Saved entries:

════════

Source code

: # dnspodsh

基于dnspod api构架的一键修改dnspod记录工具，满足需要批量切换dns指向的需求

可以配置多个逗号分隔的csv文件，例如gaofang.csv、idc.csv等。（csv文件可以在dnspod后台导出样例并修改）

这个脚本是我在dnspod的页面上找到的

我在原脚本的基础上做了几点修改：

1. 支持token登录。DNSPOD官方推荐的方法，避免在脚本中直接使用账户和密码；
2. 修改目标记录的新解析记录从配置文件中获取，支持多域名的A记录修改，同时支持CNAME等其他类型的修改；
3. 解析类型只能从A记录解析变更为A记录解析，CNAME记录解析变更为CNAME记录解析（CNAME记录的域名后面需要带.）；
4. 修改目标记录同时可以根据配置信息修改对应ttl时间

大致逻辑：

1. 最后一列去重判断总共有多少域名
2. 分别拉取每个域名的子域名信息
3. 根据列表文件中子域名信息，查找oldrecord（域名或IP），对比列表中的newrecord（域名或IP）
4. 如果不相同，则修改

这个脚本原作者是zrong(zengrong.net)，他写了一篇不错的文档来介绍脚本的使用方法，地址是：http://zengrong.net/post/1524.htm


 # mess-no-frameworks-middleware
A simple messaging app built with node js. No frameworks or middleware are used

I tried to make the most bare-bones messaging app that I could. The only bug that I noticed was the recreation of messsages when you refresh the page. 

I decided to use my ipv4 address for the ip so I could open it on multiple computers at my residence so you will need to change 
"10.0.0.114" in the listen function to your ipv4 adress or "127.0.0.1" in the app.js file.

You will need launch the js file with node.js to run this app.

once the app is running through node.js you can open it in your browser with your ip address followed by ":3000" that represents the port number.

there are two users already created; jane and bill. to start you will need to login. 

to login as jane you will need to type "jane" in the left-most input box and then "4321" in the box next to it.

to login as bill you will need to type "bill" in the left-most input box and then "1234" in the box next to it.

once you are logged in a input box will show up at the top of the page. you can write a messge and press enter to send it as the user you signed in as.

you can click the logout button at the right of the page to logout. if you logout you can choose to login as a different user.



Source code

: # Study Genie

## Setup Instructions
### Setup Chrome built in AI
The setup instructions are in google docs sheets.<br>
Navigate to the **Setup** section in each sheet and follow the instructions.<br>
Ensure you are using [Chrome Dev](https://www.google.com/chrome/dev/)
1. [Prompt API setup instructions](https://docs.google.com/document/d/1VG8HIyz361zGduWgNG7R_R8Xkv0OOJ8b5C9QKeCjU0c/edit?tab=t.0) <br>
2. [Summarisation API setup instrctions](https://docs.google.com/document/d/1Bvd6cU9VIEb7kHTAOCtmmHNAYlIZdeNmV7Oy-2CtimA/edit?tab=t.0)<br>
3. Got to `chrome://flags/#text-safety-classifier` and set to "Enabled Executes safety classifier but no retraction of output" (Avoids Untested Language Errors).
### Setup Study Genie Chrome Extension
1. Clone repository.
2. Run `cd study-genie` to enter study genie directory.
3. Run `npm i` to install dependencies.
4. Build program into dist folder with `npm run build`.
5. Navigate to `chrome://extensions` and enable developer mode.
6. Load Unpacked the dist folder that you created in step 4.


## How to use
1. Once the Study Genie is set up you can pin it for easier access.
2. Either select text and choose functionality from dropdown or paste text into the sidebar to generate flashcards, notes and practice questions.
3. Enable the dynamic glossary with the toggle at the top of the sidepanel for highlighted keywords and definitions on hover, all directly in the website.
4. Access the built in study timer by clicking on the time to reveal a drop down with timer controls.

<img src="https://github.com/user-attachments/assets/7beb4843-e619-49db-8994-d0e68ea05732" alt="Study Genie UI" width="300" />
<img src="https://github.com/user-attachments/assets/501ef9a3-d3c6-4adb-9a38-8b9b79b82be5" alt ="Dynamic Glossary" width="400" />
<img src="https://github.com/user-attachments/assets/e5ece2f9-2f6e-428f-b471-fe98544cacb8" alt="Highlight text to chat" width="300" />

════════

> **Required action**
All that is wanted is the stretch of lines above from the one containing "# Study Genie" through the one containing "3. Enable the", duplicated exactly.

> **Result for this exercise**
: # Study Genie

## Setup Instructions
### Setup Chrome built in AI
The setup instructions are in google docs sheets.<br>
Navigate to the **Setup** section in each sheet and follow the instructions.<br>
Ensure you are using [Chrome Dev](https://www.google.com/chrome/dev/)
1. [Prompt API setup instructions](https://docs.google.com/document/d/1VG8HIyz361zGduWgNG7R_R8Xkv0OOJ8b5C9QKeCjU0c/edit?tab=t.0) <br>
2. [Summarisation API setup instrctions](https://docs.google.com/document/d/1Bvd6cU9VIEb7kHTAOCtmmHNAYlIZdeNmV7Oy-2CtimA/edit?tab=t.0)<br>
3. Got to `chrome://flags/#text-safety-classifier` and set to "Enabled Executes safety classifier but no retraction of output" (Avoids Untested Language Errors).
### Setup Study Genie Chrome Extension
1. Clone repository.
2. Run `cd study-genie` to enter study genie directory.
3. Run `npm i` to install dependencies.
4. Build program into dist folder with `npm run build`.
5. Navigate to `chrome://extensions` and enable developer mode.
6. Load Unpacked the dist folder that you created in step 4.


## How to use
1. Once the Study Genie is set up you can pin it for easier access.
2. Either select text and choose functionality from dropdown or paste text into the sidebar to generate flashcards, notes and practice questions.
3. Enable the dynamic glossary with the toggle at the top of the sidepanel for highlighted keywords and definitions on hover, all directly in the website.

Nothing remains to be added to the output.